Subsequent to this, he said, a committee of six state governors was set up to discuss with Nigerians and come up with the possible solutions on the way to permanently stop the issue of indigenisation.
The members of the committee included the governors of Sokoto, Niger, Enugu, Akwa Ibom, Ondo and Gombe States: one from each of the six geo-political zones of the country.
The committee would identify discriminatory practices in all states of the federation and in all the local government areas and submit its report to council in the next two months.
“Whether we need to go to the National Assembly, then we will go to the National Assembly. Whether we need to do so through policies at federal, state or local government levels just to make sure that the country is totally united and all those discriminatory practices are brought to an end so that Nigerians can truly feel free and safe to work in any part of the country without hindrance,” he said.

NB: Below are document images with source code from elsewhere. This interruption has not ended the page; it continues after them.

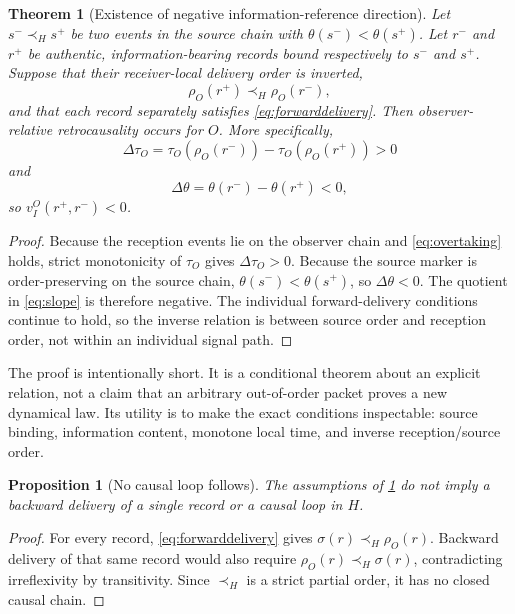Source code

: \documentclass[11pt]{article}
\newtheorem{theorem}{Theorem}[section]
\newtheorem{proposition}{Proposition}[section]
\theoremstyle{remark}
\newcommand{\host}{\prec_{\!H}}
\begin{document}
\begin{theorem}[Existence of negative information-reference direction]
\label{thm:existence}
Let $s^-\host s^+$ be two events in the source chain with
$\theta(s^-)<\theta(s^+)$. Let $r^-$ and $r^+$ be authentic,
information-bearing records bound respectively to $s^-$ and $s^+$. Suppose
that their receiver-local delivery order is inverted,
\begin{equation}
  \rho_O(r^+)\host\rho_O(r^-),
  \label{eq:overtaking}
\end{equation}
and that each record separately satisfies \cref{eq:forwarddelivery}. Then
observer-relative retrocausality occurs for $O$. More specifically,
\begin{equation}
  \Delta\tau_O=
  \tau_O(\rho_O(r^-))-\tau_O(\rho_O(r^+))>0
\end{equation}
and
\begin{equation}
  \Delta\theta=\theta(r^-)-\theta(r^+)<0,
\end{equation}
so $v_I^O(r^+,r^-)<0$.
\end{theorem}

\begin{proof}
Because the reception events lie on the observer chain and
\cref{eq:overtaking} holds, strict monotonicity of $\tau_O$ gives
$\Delta\tau_O>0$. Because the source marker is order-preserving on the
source chain, $\theta(s^-)<\theta(s^+)$, so $\Delta\theta<0$. The quotient
in \cref{eq:slope} is therefore negative. The individual forward-delivery
conditions continue to hold, so the inverse relation is between source order
and reception order, not within an individual signal path.
\end{proof}

The proof is intentionally short. It is a conditional theorem about an
explicit relation, not a claim that an arbitrary out-of-order packet proves a
new dynamical law. Its utility is to make the exact conditions inspectable:
source binding, information content, monotone local time, and inverse
reception/source order.

\begin{proposition}[No causal loop follows]
\label{prop:noloop}
The assumptions of \cref{thm:existence} do not imply a backward delivery of a
single record or a causal loop in $H$.
\end{proposition}

\begin{proof}
For every record, \cref{eq:forwarddelivery} gives
$\sigma(r)\host\rho_O(r)$. Backward delivery of that same record would also
require $\rho_O(r)\host\sigma(r)$, contradicting irreflexivity by
transitivity. Since $\host$ is a strict partial order, it has no closed
causal chain.
\end{proof}
\end{document}
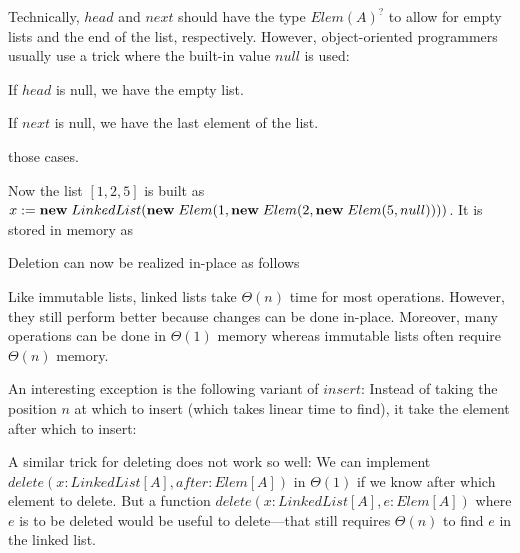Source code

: Technically, $head$ and $next$ should have the type $Elem(A)^?$ to allow for empty lists and the end of the list, respectively.
However, object-oriented programmers usually use a trick where the built-in value $null$ is used:
\begin{compactitem}
 \item If $head$ is null, we have the empty list.
 \item If $next$ is null, we have the last element of the list.
\end{compactitem} those cases.

Now the list $[1,2,5]$ is built as $x:={\rm \bf new}\; LinkedList({\rm \bf new}\; Elem(1, {\rm \bf new}\; Elem(2, {\rm \bf new}\; Elem(5, null))))$.
It is stored in memory as
\begin{amemory}
\alocations
{}
\hline
{}
\hline
{}
\hline
{}
\end{amemory}

Deletion can now be realized in-place as follows
\begin{acode}
\end{acode}

Like immutable lists, linked lists take $\Theta(n)$ time for most operations.
However, they still perform better because changes can be done in-place.
Moreover, many operations can be done in $\Theta(1)$ memory whereas immutable lists often require $\Theta(n)$ memory.

An interesting exception is the following variant of $insert$:
Instead of taking the position $n$ at which to insert (which takes linear time to find), it take the element after which to insert:
\begin{acode}
\end{acode}

A similar trick for deleting does not work so well: We can implement $delete(x:LinkedList[A], after:Elem[A])$ in $\Theta(1)$ if we know after which element to delete.
But a function $delete(x:LinkedList[A], e:Elem[A])$ where $e$ is to be deleted would be useful to delete---that still requires $\Theta(n)$ to find $e$ in the linked list.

The Niger State governor, Mr. Aliyu, said the discrimination when it came to school fees for indigenes and non-indigenes at state schools also came to the fore at the meeting. Usually “non-indigene” students pay higher than “indigenous” students
“In fact the very concept of indigeneship came to the fore; whether in Nigeria we should be concerned about so called indigeneship or residency,” Mr. Aliyu disclosed.
The NSA, Mr. Dasuki, said that council was worried by the idea of relocating people from any part of the country as this was how the civil war started.